All pictures are to be excluded when the data below is output verbatim.

*RECORDS FOR THIS TASK:*
···

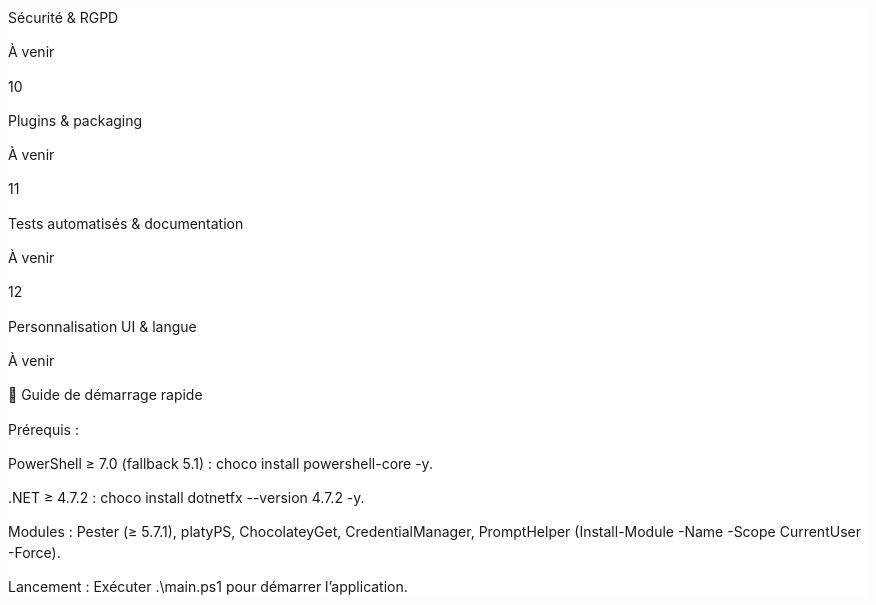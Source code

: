 

Sécurité & RGPD



À venir





10



Plugins & packaging



À venir





11



Tests automatisés & documentation



À venir





12



Personnalisation UI & langue



À venir

🚀 Guide de démarrage rapide





Prérequis :





PowerShell ≥ 7.0 (fallback 5.1) : choco install powershell-core -y.



.NET ≥ 4.7.2 : choco install dotnetfx --version 4.7.2 -y.



Modules : Pester (≥ 5.7.1), platyPS, ChocolateyGet, CredentialManager, PromptHelper (Install-Module -Name <Module> -Scope CurrentUser -Force).



Lancement : Exécuter .\main.ps1 pour démarrer l’application.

···

*SOLVED PROBLEM:*
Source code

: 

Sécurité & RGPD



À venir





10



Plugins & packaging



À venir





11



Tests automatisés & documentation



À venir





12



Personnalisation UI & langue



À venir

🚀 Guide de démarrage rapide





Prérequis :





PowerShell ≥ 7.0 (fallback 5.1) : choco install powershell-core -y.



.NET ≥ 4.7.2 : choco install dotnetfx --version 4.7.2 -y.



Modules : Pester (≥ 5.7.1), platyPS, ChocolateyGet, CredentialManager, PromptHelper (Install-Module -Name <Module> -Scope CurrentUser -Force).



Lancement : Exécuter .\main.ps1 pour démarrer l’application.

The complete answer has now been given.